Senza Dante non ci sarebbe la lingua italiana, o non sarebbe quella che conosciamo. «Quando Dante comincia a scrivere la Commedia il vocabolario fondamentale [dell’italiano] è già costituito al 60%. La Commedia lo fa proprio, lo integra e col suo sigillo lo trasmette nei secoli fino a noi. Alla fine del Trecento il vocabolario fondamentale italiano è configurato e completo al 90%. Ben poco è stato aggiunto nei secoli seguenti. Tutte le volte che ci è dato di parlare con le sue parole, e accade quando riusciamo a essere assai chiari, non è enfasi retorica dire che parliamo la lingua di Dante. È un fatto» (Tullio De Mauro). Senza le sue opere l’italiano non sarebbe «la lingua dei poeti». Secondo la professoressa, docente di Letteratura Italiana all‘Università IULM di Milano, Annalisa Andreoni «l’italiano è legato alla bellezza della nostra poesia, della nostra opera lirica, dell’arte, del paesaggio e in generale alla bellezza dell’Italia tutta». Non è solo un fatto, ma è un punto di forza.

La nostra giovane Nazione è riconosciuta, è rispettata, ha il suo ruolo nel mondo grazie a questo: «Italia, impero del sole; Italia, signora del mondo; Italia culla delle lettere, io ti saluto. Quante volte il genere umano ti fu sottomesso, tributario delle tue armi, delle tue arti e del tuo cielo! Un dio abbandonò l’Olimpo per rifugiarsi in Ausonia; lo spettacolo di questo Paese fece sognare le virtù dell’età dell’oro…». Madame De Stael, fra le principali intellettuali della fine del ‘700. 71 Senza Dante sarebbe stato possibile? E oggi Dante continua il suo lavoro d’ambasciatore d’Italia. É a lui che sono intitolate le nostre scuole di lingua e seppure la nostra Nazione sembra, ed è, in crisi la nostra lingua è sempre amata e studiata. Alla fine del 2017 erano circa 2.145.093 gli studenti d’italiano nel mondo, circa 400 i comitati della Società Dante Alighieri e 83 gli Istituti di Cultura Italiani all’estero.

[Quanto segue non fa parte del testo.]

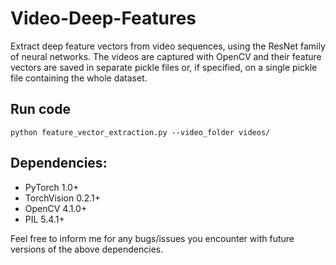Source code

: # Video-Deep-Features
Extract deep feature vectors from video sequences, using the ResNet family of neural networks. The videos are captured with OpenCV and their feature vectors are saved in separate pickle files or, if specified, on a single pickle file containing the whole dataset. 

## Run code

```shell
python feature_vector_extraction.py --video_folder videos/
```


## Dependencies:  
  
- PyTorch 1.0+
- TorchVision 0.2.1+
- OpenCV 4.1.0+
- PIL 5.4.1+

Feel free to inform me for any bugs/issues you encounter with future versions of the above dependencies.

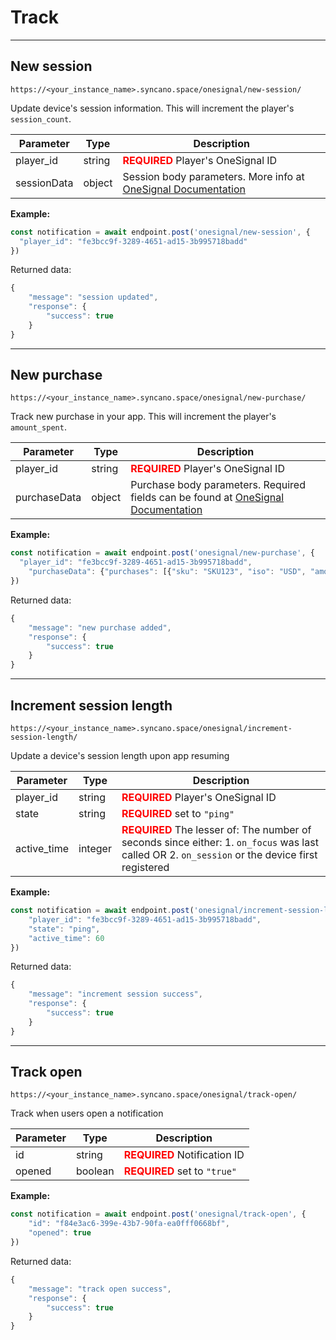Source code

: 
# Track
---

## New session

```
https://<your_instance_name>.syncano.space/onesignal/new-session/
```

Update device's session information.
This will increment the player's `session_count`.

Parameter |  Type  | Description
--------- | ------ | -----------
player_id  | string | **<font color="red"> REQUIRED </font>** Player's OneSignal ID
sessionData | object | Session body parameters. More info at [OneSignal Documentation](https://documentation.onesignal.com/reference#new-session)

**Example:**
```js
const notification = await endpoint.post('onesignal/new-session', {
  "player_id": "fe3bcc9f-3289-4651-ad15-3b995718badd"
})
```

Returned data:
```js
{
	"message": "session updated",
	"response": {
		"success": true
	}
}
```
___

## New purchase

```
https://<your_instance_name>.syncano.space/onesignal/new-purchase/
```

Track new purchase in your app.
This will increment the player's `amount_spent`.

Parameter |  Type  | Description
--------- | ------ | -----------
player_id  | string | **<font color="red"> REQUIRED </font>** Player's OneSignal ID
purchaseData | object | Purchase body parameters. Required fields can be found at [OneSignal Documentation](https://documentation.onesignal.com/reference#new-purchase)

**Example:**
```js
const notification = await endpoint.post('onesignal/new-purchase', {
  "player_id": "fe3bcc9f-3289-4651-ad15-3b995718badd",
	"purchaseData": {"purchases": [{"sku": "SKU123", "iso": "USD", "amount": "0.99"}]}
})
```

Returned data:
```js
{
	"message": "new purchase added",
	"response": {
		"success": true
	}
}
```

___

## Increment session length

```
https://<your_instance_name>.syncano.space/onesignal/increment-session-length/
```

Update a device's session length upon app resuming

Parameter |  Type  | Description
--------- | ------ | -----------
player_id  | string | **<font color="red"> REQUIRED </font>** Player's OneSignal ID
state | string | **<font color="red"> REQUIRED </font>** set to `"ping"`
active_time | integer | **<font color="red"> REQUIRED </font>** The lesser of: The number of seconds since either: 1. `on_focus` was last called OR 2. `on_session` or the device first registered

**Example:**
```js
const notification = await endpoint.post('onesignal/increment-session-length', {
	"player_id": "fe3bcc9f-3289-4651-ad15-3b995718badd",
	"state": "ping",
	"active_time": 60
})
```

Returned data:
```js
{
	"message": "increment session success",
	"response": {
		"success": true
	}
}
```
___

## Track open

```
https://<your_instance_name>.syncano.space/onesignal/track-open/
```

Track when users open a notification

Parameter |  Type  | Description
--------- | ------ | -----------
id  | string | **<font color="red"> REQUIRED </font>** Notification ID
opened | boolean | **<font color="red"> REQUIRED </font>** set to `"true"`

**Example:**
```js
const notification = await endpoint.post('onesignal/track-open', {
	"id": "f84e3ac6-399e-43b7-90fa-ea0fff0668bf",
	"opened": true
})
```

Returned data:
```js
{
	"message": "track open success",
	"response": {
		"success": true
	}
}
```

Ambasciate culturali d’Italia. Fra italiani, italofoni, discendenti degli emigrati e studenti ci sono circa 250 milioni di persone che sono legati alla nostra storia, alla nostra cultura e, quindi, alla nostra lingua.

Un valore economico incredibile se pensiamo che quando si parla d’Italia, ad esempio, si parla di buon cibo, stile ed eleganza e quindi di diffusione del Made in Italy. è un’ottima cosa, quindi, l’istituzione del Dantedì, cioè del giorno dedicato a Dante di cui, nel 2021, si celebreranno i 700 anni dalla morte. La data scelta, molto più felice del nome adottato, è il 25 marzo cioè il giorno in cui, secondo gli studiosi, il Sommo Poeta cominciò il suo viaggio nell’aldilà. Riscoprire Dante non è soltanto un modo per ritrovare noi stessi ma anche per promuovere la nostra cultura nel mondo. E la diffusione della nostra identità è un’operazione politica che non possiamo sottovalutare.

Il Made in Italy è il terzo marchio più riconosciuto al mondo e i marchi commerciali italiani valgono circa 97 miliardi di dollari. Qualità e bellezza vanno di pari passo e se il linguaggio è la base di partenza allora Dante deve essere più di prima, l’ambasciatore d’Italia nel mondo. I 700 anni di Dante sono un’occasione da non perdere perché già 100 anni fa Benedetto XIV ce ne spiegò l’importanza: «Mai, forse, come oggi fu posta in tanta luce la singolare grandezza di questo uomo, mentre non solo l’Italia, giustamente orgogliosa di avergli dato i natali, ma tutte le nazioni civili, per mezzo di appositi comitati di dotti, si accingono a solennizzarne la memoria, affinché questo eccelso genio, che è vanto e decoro dell’umanità, venga onorato dal mondo intero». E se l’Italia ci sembra ferma e sfiduciata basta rileggere «l’amor che move il sole e l’altre stelle» per sapere cosa fare per salvarla: ricominciare da Dante.